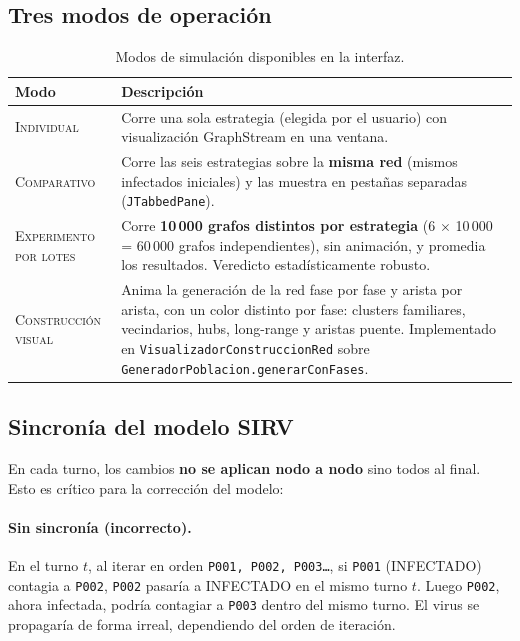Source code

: \documentclass[spanish,notitlepage,letterpaper, 12pt]{article}
\begin{document}
\subsection{Tres modos de operaci\'on}

\begin{table}[H]
\centering
\caption{Modos de simulaci\'on disponibles en la interfaz.}
\label{tab:modos}
\small
\begin{tabular}{l p{10cm}}
\toprule
\textbf{Modo} & \textbf{Descripci\'on} \\
\midrule
\textsc{Individual} & Corre una sola estrategia (elegida por el usuario) con visualizaci\'on GraphStream en una ventana. \\
\textsc{Comparativo} & Corre las seis estrategias sobre la \textbf{misma red} (mismos infectados iniciales) y las muestra en pesta\~nas separadas (\texttt{JTabbedPane}). \\
\textsc{Experimento por lotes} & Corre \textbf{10\,000 grafos distintos por estrategia} (6 $\times$ 10\,000 = 60\,000 grafos independientes), sin animaci\'on, y promedia los resultados. Veredicto estad\'isticamente robusto. \\
\textsc{Construcci\'on visual} & Anima la generaci\'on de la red fase por fase y arista por arista, con un color distinto por fase: clusters familiares, vecindarios, hubs, long-range y aristas puente. Implementado en \texttt{VisualizadorConstruccionRed} sobre \texttt{GeneradorPoblacion.generarConFases}. \\
\bottomrule
\end{tabular}
\end{table}

\subsection{Sincron\'ia del modelo SIRV}
\label{sec:sincronia}

En cada turno, los cambios \textbf{no se aplican nodo a nodo} sino todos al final. Esto es cr\'itico para la correcci\'on del modelo:

\paragraph{Sin sincron\'ia (incorrecto).} En el turno $t$, al iterar en orden \texttt{P001, P002, P003\ldots}, si \texttt{P001} (INFECTADO) contagia a \texttt{P002}, \texttt{P002} pasar\'ia a INFECTADO en el mismo turno $t$. Luego \texttt{P002}, ahora infectada, podr\'ia contagiar a \texttt{P003} dentro del mismo turno. El virus se propagar\'ia de forma irreal, dependiendo del orden de iteraci\'on.
\end{document}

+===+

[TASK BRIEF]: Give back exactly the lines above starting at the line where "una ventana. \\" appears and ending at the line where "estad\'isticamente robusto. \\" appears, both included, with no other lines.

[ANSWER AREA]:
\textsc{Individual} & Corre una sola estrategia (elegida por el usuario) con visualizaci\'on GraphStream en una ventana. \\
\textsc{Comparativo} & Corre las seis estrategias sobre la \textbf{misma red} (mismos infectados iniciales) y las muestra en pesta\~nas separadas (\texttt{JTabbedPane}). \\
\textsc{Experimento por lotes} & Corre \textbf{10\,000 grafos distintos por estrategia} (6 $\times$ 10\,000 = 60\,000 grafos independientes), sin animaci\'on, y promedia los resultados. Veredicto estad\'isticamente robusto. \\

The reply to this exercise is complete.